Your instructions
The response must consist of the complete listing below, reproduced without alteration.

Records for this task

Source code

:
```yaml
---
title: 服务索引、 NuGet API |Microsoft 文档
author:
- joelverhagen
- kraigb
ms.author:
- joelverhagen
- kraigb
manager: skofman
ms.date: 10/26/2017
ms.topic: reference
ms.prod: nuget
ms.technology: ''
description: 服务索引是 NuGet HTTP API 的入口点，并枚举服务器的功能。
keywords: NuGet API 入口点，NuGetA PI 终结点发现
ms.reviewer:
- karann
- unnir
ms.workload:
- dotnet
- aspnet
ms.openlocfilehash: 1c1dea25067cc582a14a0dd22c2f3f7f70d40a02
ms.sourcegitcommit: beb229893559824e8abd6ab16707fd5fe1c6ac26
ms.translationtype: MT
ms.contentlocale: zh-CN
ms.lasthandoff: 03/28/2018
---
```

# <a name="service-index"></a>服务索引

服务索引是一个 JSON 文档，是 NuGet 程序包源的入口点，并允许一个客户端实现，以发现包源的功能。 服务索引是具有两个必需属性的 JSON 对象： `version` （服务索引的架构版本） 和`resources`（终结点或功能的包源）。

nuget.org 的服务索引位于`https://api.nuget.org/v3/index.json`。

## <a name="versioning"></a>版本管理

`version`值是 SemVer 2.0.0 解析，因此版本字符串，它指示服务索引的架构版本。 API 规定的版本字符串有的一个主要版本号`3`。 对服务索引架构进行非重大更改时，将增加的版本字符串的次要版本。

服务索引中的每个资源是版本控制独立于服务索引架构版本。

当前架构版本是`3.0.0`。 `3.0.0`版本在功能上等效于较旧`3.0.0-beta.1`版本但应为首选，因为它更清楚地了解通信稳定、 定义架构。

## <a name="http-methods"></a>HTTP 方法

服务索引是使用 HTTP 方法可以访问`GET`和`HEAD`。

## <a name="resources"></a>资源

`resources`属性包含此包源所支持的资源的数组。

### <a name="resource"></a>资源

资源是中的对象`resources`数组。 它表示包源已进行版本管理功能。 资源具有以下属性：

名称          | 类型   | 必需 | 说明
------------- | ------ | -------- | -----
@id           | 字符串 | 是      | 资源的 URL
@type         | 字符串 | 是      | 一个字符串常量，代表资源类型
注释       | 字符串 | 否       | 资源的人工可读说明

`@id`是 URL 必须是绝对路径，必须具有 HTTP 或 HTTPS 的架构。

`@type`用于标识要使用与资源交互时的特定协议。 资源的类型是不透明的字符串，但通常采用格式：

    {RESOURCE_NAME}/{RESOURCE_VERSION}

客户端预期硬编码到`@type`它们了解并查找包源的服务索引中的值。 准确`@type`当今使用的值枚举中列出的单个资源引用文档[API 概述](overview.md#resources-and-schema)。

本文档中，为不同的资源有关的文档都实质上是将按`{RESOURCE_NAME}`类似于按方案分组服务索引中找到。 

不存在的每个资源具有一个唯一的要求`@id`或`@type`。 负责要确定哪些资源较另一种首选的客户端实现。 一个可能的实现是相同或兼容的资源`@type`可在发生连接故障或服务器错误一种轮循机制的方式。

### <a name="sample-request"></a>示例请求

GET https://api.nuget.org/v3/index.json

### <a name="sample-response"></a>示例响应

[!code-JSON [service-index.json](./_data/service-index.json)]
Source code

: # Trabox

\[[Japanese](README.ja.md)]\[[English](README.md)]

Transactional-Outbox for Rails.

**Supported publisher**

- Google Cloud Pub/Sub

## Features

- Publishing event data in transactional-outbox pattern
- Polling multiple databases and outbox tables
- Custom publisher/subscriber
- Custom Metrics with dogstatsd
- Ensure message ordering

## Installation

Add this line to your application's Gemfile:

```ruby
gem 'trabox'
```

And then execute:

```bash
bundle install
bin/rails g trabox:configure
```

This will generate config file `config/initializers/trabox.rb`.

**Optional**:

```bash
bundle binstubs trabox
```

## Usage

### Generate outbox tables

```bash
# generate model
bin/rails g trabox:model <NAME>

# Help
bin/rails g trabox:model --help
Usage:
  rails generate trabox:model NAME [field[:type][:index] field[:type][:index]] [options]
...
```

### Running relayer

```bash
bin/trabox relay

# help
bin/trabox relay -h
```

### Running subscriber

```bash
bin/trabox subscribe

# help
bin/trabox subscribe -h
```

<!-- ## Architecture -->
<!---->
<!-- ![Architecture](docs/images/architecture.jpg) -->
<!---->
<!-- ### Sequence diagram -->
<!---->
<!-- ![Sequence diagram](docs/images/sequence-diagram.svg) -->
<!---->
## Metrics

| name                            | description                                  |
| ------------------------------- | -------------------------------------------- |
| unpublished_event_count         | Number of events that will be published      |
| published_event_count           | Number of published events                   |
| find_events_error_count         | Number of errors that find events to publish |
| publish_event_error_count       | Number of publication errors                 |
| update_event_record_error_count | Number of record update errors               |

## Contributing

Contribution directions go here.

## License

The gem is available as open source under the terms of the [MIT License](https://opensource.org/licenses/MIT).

Output for this task
Source code

:
```yaml
---
title: 服务索引、 NuGet API |Microsoft 文档
author:
- joelverhagen
- kraigb
ms.author:
- joelverhagen
- kraigb
manager: skofman
ms.date: 10/26/2017
ms.topic: reference
ms.prod: nuget
ms.technology: ''
description: 服务索引是 NuGet HTTP API 的入口点，并枚举服务器的功能。
keywords: NuGet API 入口点，NuGetA PI 终结点发现
ms.reviewer:
- karann
- unnir
ms.workload:
- dotnet
- aspnet
ms.openlocfilehash: 1c1dea25067cc582a14a0dd22c2f3f7f70d40a02
ms.sourcegitcommit: beb229893559824e8abd6ab16707fd5fe1c6ac26
ms.translationtype: MT
ms.contentlocale: zh-CN
ms.lasthandoff: 03/28/2018
---
```

# <a name="service-index"></a>服务索引

服务索引是一个 JSON 文档，是 NuGet 程序包源的入口点，并允许一个客户端实现，以发现包源的功能。 服务索引是具有两个必需属性的 JSON 对象： `version` （服务索引的架构版本） 和`resources`（终结点或功能的包源）。

nuget.org 的服务索引位于`https://api.nuget.org/v3/index.json`。

## <a name="versioning"></a>版本管理

`version`值是 SemVer 2.0.0 解析，因此版本字符串，它指示服务索引的架构版本。 API 规定的版本字符串有的一个主要版本号`3`。 对服务索引架构进行非重大更改时，将增加的版本字符串的次要版本。

服务索引中的每个资源是版本控制独立于服务索引架构版本。

当前架构版本是`3.0.0`。 `3.0.0`版本在功能上等效于较旧`3.0.0-beta.1`版本但应为首选，因为它更清楚地了解通信稳定、 定义架构。

## <a name="http-methods"></a>HTTP 方法

服务索引是使用 HTTP 方法可以访问`GET`和`HEAD`。

## <a name="resources"></a>资源

`resources`属性包含此包源所支持的资源的数组。

### <a name="resource"></a>资源

资源是中的对象`resources`数组。 它表示包源已进行版本管理功能。 资源具有以下属性：

名称          | 类型   | 必需 | 说明
------------- | ------ | -------- | -----
@id           | 字符串 | 是      | 资源的 URL
@type         | 字符串 | 是      | 一个字符串常量，代表资源类型
注释       | 字符串 | 否       | 资源的人工可读说明

`@id`是 URL 必须是绝对路径，必须具有 HTTP 或 HTTPS 的架构。

`@type`用于标识要使用与资源交互时的特定协议。 资源的类型是不透明的字符串，但通常采用格式：

    {RESOURCE_NAME}/{RESOURCE_VERSION}

客户端预期硬编码到`@type`它们了解并查找包源的服务索引中的值。 准确`@type`当今使用的值枚举中列出的单个资源引用文档[API 概述](overview.md#resources-and-schema)。

本文档中，为不同的资源有关的文档都实质上是将按`{RESOURCE_NAME}`类似于按方案分组服务索引中找到。 

不存在的每个资源具有一个唯一的要求`@id`或`@type`。 负责要确定哪些资源较另一种首选的客户端实现。 一个可能的实现是相同或兼容的资源`@type`可在发生连接故障或服务器错误一种轮循机制的方式。

### <a name="sample-request"></a>示例请求

GET https://api.nuget.org/v3/index.json

### <a name="sample-response"></a>示例响应

[!code-JSON [service-index.json](./_data/service-index.json)]
Source code

: # Trabox

\[[Japanese](README.ja.md)]\[[English](README.md)]

Transactional-Outbox for Rails.

**Supported publisher**

- Google Cloud Pub/Sub

## Features

- Publishing event data in transactional-outbox pattern
- Polling multiple databases and outbox tables
- Custom publisher/subscriber
- Custom Metrics with dogstatsd
- Ensure message ordering

## Installation

Add this line to your application's Gemfile:

```ruby
gem 'trabox'
```

And then execute:

```bash
bundle install
bin/rails g trabox:configure
```

This will generate config file `config/initializers/trabox.rb`.

**Optional**:

```bash
bundle binstubs trabox
```

## Usage

### Generate outbox tables

```bash
# generate model
bin/rails g trabox:model <NAME>

# Help
bin/rails g trabox:model --help
Usage:
  rails generate trabox:model NAME [field[:type][:index] field[:type][:index]] [options]
...
```

### Running relayer

```bash
bin/trabox relay

# help
bin/trabox relay -h
```

### Running subscriber

```bash
bin/trabox subscribe

# help
bin/trabox subscribe -h
```

<!-- ## Architecture -->
<!---->
<!-- ![Architecture](docs/images/architecture.jpg) -->
<!---->
<!-- ### Sequence diagram -->
<!---->
<!-- ![Sequence diagram](docs/images/sequence-diagram.svg) -->
<!---->
## Metrics

| name                            | description                                  |
| ------------------------------- | -------------------------------------------- |
| unpublished_event_count         | Number of events that will be published      |
| published_event_count           | Number of published events                   |
| find_events_error_count         | Number of errors that find events to publish |
| publish_event_error_count       | Number of publication errors                 |
| update_event_record_error_count | Number of record update errors               |

## Contributing

Contribution directions go here.

## License

The gem is available as open source under the terms of the [MIT License](https://opensource.org/licenses/MIT).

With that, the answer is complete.